El relato de Carmena

Probablemente, lo que cuenta (Santa) Manuela Carmena sobre la empresa de su marido sea cierto. Al primer bote, desde luego, suena a una de tantísimas desgraciadas historias que han ocurrido al calor —es decir, al frío polar— de las vacas flacas. La compañía número ene que después de haber ido viento en popa se da de morros con la realidad y cae en picado sin que los heroicos esfuerzos de sus propietarios logren impedirlo. Al final del final, la decisión más dolorosa, la que se trataba de evitar a toda costa: el despido de los trabajadores y las trabajadoras… de acuerdo con las condiciones que establece la legalidad vigente. En este caso, ¡ay!, la perversa reforma laboral del Partido Popular. Pero qué se le va a hacer. Como cantaba Gardel, contra el destino nadie la talla.

Queda por encajar en el relato lo de las contrataciones mercantiles en lugar de laborales, con lo mal vista que está tal práctica entre los que los guardianes de la ortodoxia que nos amenizan las mañanitas. Dejando ese detalle —y otra media docena— al margen, insisto en que estamos ante la narración verosímil y hasta humanamente comprensible de una fatalidad que las mejores intenciones no han podido evitar por más que se luchara con uñas y dientes.
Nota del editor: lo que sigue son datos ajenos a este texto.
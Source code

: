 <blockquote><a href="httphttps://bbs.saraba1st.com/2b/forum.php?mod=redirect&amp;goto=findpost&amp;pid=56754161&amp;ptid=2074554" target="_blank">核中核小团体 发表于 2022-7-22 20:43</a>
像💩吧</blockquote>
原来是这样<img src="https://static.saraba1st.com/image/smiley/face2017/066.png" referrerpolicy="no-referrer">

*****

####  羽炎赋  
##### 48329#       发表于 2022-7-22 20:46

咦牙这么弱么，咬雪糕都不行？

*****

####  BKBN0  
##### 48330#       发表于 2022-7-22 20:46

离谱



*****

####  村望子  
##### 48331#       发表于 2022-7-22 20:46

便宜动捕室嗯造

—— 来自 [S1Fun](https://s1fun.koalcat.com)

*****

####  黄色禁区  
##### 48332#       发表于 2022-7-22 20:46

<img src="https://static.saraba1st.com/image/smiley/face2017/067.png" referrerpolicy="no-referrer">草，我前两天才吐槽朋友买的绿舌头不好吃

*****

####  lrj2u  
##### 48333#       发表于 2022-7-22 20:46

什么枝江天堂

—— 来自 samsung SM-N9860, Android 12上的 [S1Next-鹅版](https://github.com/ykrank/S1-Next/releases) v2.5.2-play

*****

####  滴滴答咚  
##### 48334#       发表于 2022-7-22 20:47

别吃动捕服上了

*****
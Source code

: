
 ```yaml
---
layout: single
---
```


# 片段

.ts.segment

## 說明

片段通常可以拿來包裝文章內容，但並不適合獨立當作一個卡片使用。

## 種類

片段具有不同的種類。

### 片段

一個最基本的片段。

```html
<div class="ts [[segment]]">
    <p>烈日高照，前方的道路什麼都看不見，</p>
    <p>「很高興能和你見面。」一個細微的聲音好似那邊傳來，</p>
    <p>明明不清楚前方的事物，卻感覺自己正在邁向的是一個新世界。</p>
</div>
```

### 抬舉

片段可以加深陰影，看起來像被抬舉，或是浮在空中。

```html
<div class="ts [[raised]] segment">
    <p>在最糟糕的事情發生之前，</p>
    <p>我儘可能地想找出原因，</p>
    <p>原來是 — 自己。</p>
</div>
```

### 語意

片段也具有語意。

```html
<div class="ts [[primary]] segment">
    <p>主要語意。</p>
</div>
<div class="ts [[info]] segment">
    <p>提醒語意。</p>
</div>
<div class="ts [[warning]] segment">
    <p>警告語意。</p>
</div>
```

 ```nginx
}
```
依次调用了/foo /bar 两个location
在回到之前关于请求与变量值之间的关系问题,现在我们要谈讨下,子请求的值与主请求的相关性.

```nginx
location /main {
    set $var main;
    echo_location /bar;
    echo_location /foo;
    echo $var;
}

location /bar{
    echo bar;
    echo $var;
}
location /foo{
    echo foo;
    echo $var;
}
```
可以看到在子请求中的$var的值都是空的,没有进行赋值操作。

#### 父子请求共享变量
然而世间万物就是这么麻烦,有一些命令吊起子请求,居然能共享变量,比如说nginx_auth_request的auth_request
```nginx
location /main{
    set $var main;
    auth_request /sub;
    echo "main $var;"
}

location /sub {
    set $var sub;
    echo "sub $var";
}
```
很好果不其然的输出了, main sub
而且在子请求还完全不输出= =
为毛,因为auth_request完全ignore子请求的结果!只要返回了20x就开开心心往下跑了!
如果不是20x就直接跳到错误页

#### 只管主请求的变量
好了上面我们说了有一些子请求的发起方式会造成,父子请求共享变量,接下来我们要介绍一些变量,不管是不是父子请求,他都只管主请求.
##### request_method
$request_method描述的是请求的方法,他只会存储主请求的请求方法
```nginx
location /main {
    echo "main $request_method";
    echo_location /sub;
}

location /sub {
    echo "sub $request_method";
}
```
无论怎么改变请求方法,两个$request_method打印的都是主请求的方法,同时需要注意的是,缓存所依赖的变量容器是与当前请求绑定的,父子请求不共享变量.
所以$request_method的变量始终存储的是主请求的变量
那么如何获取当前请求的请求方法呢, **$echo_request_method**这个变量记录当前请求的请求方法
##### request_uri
Llama la atención, eso sí, lo poco que se parece la reacción indulgente y justificatoria a la que nos encontramos en casos prácticamente idénticos. Esta vez se han dado la vuelta los papeles. Allá donde suele haber un empresario sin alma que se quita de encima a los trabajadores como si fueran chinches, tenemos un bondadoso empleador y unos pérfidos currelas. Curioso, ¿no creen?

Politiqueo bastardo

Los pesimistas irredentos tenemos una máxima que se basa, no tanto en nuestra condición de cenizos, como en la tozuda constatación de los hechos: ninguna buena acción queda sin castigo. La penúltima víctima de la maldición a nuestro alrededor es el recién nombrado consejero de Empleo y Políticas sociales del Gobierno vasco, Ángel Toña. Manda muchísimas pelotas que, además de ver su intachable trayectoria de muchísimos años arrastrada por el barro, haya tenido que poner su cargo sin estrenar a disposición de la Comisión del Código ético… ¡justamente por haber actuado conforme a la ética defendiendo a los más débiles frente a la infame Ley Concursal, que es el complemento y martillo pilón de la Reforma laboral!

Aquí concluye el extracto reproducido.